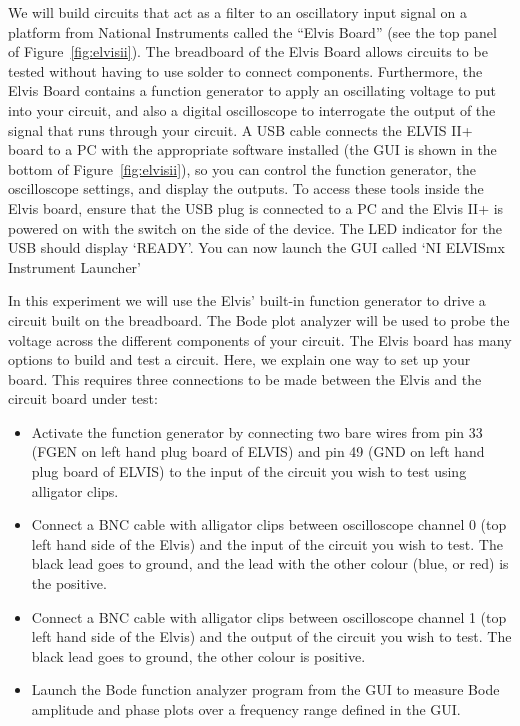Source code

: \documentclass{article}
\begin{document}
We will build circuits that act as a filter to an oscillatory input
signal on a platform from National Instruments called the ``Elvis
Board'' (see the top panel of Figure~\ref{fig:elvisii}). The breadboard of
the Elvis Board allows circuits to be tested without having to use
solder to connect components. Furthermore, the Elvis Board contains a
function generator to apply an oscillating voltage to put into your
circuit, and also a digital oscilloscope to interrogate the output of
the signal that runs through your circuit. A USB cable connects the
ELVIS II+ board to a PC with the appropriate software installed (the
GUI is shown in the bottom of Figure~\ref{fig:elvisii}), so you can
control the function generator, the oscilloscope settings, and display
the outputs.  To access these tools inside the Elvis board, ensure
that the USB plug is connected to a PC and the Elvis II+ is powered on
with the switch on the side of the device. The LED indicator for the
USB should display `READY'. You can now launch the GUI called `NI ELVISmx
Instrument Launcher'

In this experiment we will use the Elvis' built-in function generator
to drive a circuit built on the breadboard. The Bode plot analyzer
will be used to probe the voltage across the different components of
your circuit. The Elvis board has many options to build and test a
circuit. Here, we explain one way to set up your board. This requires
three connections to be made between the Elvis and the circuit board
under test:
\begin{itemize}
\item Activate the function generator by connecting two bare wires
  from pin 33 (FGEN on left hand plug board of ELVIS) and pin 49 (GND
  on left hand plug board of ELVIS) to the input of the circuit you
  wish to test using alligator clips.
\item Connect a BNC cable with alligator clips between oscilloscope
  channel 0 (top left hand side of the Elvis) and the input of the
  circuit you wish to test. The black lead goes to ground, and the lead with the
  other colour (blue, or red) is the positive.
\item Connect a BNC cable with alligator clips between
  oscilloscope channel 1 (top left hand side of the Elvis) and the
  output of the circuit you wish to test. The black lead goes to
  ground, the other colour is positive.
\item Launch the Bode function analyzer program from the GUI to
  measure Bode amplitude and phase plots over a frequency
  range defined in the GUI.
\end{itemize}
\end{document}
—————
● **THE TASK**
Every line from the line containing "your circuit. The" through the line containing "two bare wires" in the records above must be retyped exactly. Leave out the rest.

● **ANSWER SPACE**
your circuit. The Elvis board has many options to build and test a
circuit. Here, we explain one way to set up your board. This requires
three connections to be made between the Elvis and the circuit board
under test:
\begin{itemize}
\item Activate the function generator by connecting two bare wires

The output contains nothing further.